# EXERCISE PROMPT
Each line of the records that includes "inside" should be found and copied.
──────── DATA PROVIDED ────────
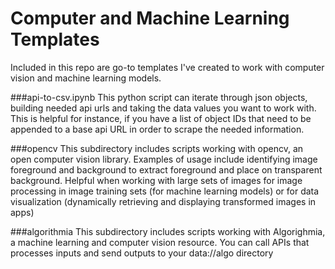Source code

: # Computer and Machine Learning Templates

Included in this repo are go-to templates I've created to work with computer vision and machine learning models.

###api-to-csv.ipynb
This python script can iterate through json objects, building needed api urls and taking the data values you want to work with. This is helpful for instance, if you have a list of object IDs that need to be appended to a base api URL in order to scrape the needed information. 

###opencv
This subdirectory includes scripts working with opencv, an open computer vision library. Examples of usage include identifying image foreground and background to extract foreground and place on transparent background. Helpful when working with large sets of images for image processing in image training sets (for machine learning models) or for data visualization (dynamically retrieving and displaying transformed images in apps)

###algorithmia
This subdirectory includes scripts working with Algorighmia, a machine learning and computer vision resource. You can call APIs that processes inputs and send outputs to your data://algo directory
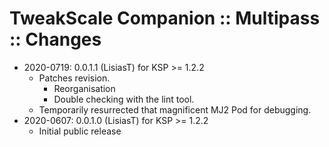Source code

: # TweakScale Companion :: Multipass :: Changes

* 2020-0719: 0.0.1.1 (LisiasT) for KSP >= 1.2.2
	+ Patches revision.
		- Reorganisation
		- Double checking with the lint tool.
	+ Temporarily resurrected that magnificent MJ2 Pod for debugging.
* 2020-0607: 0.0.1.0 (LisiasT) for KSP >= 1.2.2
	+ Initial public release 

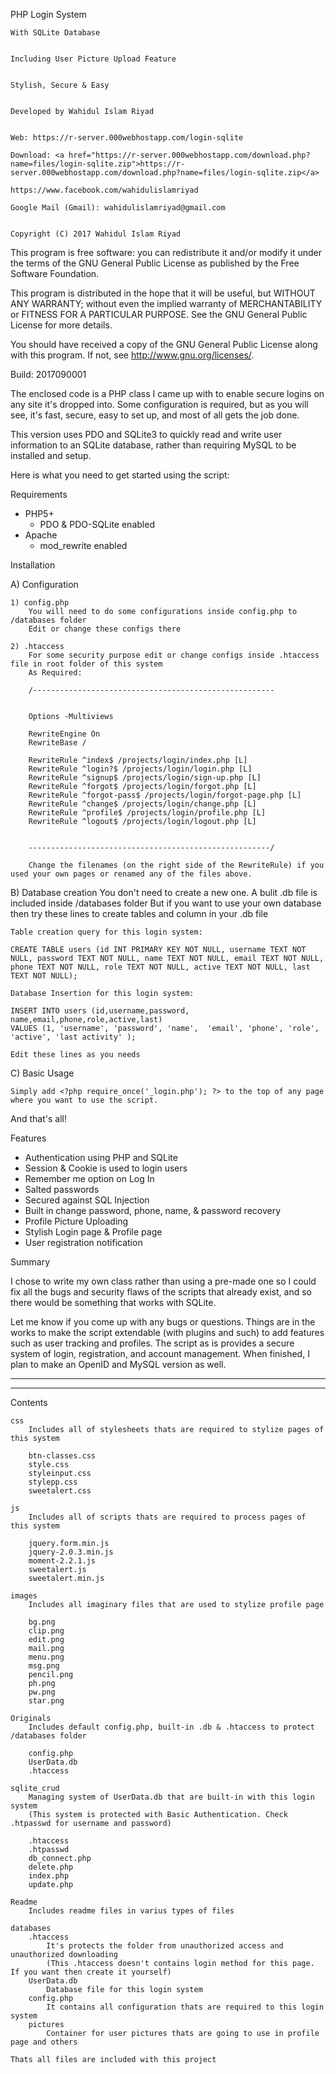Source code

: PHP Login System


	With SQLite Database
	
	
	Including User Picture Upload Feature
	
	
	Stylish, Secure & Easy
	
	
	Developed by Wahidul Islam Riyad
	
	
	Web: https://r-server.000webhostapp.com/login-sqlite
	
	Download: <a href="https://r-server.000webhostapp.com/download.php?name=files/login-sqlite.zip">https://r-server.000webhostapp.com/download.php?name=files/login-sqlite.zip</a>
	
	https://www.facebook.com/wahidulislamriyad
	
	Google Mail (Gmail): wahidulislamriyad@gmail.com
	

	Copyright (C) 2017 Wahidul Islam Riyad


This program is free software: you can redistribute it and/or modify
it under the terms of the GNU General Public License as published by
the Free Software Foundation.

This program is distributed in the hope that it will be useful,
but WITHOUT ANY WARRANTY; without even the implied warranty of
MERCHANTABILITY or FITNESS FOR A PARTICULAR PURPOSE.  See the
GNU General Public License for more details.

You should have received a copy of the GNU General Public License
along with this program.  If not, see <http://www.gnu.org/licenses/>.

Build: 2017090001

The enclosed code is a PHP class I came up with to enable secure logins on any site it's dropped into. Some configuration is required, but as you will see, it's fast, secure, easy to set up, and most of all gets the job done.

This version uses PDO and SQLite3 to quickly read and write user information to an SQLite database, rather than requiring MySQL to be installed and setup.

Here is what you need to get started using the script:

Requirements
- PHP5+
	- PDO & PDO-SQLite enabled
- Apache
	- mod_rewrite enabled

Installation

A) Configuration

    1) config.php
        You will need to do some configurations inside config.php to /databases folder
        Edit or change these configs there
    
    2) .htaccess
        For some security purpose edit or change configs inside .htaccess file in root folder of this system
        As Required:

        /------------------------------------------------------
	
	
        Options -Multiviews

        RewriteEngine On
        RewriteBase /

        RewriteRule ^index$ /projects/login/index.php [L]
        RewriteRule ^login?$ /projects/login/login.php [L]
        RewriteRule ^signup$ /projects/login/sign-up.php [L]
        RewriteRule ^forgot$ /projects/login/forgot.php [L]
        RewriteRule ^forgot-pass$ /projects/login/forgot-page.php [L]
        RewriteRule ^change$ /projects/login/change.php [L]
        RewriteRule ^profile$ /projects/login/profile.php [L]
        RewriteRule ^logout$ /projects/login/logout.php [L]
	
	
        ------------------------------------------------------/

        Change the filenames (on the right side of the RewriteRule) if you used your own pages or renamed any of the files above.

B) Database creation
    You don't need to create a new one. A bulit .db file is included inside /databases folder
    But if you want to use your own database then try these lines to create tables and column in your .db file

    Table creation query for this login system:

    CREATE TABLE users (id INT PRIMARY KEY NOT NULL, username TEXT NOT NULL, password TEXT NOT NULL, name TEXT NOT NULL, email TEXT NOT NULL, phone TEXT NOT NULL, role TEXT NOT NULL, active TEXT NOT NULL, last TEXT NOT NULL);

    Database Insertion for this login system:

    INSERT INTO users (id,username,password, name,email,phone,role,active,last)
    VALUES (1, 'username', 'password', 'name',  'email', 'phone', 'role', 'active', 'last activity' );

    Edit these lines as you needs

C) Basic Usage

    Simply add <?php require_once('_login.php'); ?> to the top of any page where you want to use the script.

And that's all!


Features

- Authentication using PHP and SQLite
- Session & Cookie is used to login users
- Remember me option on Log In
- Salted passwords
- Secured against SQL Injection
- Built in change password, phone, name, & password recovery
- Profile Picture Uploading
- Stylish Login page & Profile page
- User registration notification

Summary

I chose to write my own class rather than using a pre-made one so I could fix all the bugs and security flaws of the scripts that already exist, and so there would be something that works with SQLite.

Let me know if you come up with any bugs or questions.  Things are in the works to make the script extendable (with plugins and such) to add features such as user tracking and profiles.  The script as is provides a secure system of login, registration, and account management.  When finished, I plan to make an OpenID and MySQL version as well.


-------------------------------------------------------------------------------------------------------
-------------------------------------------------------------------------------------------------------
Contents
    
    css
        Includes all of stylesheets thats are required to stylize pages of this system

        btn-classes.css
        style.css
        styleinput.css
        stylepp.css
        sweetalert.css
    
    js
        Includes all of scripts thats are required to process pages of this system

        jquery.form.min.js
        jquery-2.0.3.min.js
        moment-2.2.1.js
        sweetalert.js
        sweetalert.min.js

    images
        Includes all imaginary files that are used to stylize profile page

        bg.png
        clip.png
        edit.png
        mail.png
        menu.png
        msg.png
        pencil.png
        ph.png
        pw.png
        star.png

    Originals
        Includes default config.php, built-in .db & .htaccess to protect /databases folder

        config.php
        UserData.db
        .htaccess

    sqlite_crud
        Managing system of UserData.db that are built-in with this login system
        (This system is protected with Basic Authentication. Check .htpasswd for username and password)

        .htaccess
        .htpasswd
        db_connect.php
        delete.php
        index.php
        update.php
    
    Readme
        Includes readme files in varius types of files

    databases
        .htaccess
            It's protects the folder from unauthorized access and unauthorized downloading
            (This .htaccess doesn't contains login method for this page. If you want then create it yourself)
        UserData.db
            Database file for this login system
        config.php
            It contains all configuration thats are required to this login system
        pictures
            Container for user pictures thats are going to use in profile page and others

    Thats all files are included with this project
────────
# SOLUTION TO THIS PROBLEM
        You will need to do some configurations inside config.php to /databases folder
        For some security purpose edit or change configs inside .htaccess file in root folder of this system
    You don't need to create a new one. A bulit .db file is included inside /databases folder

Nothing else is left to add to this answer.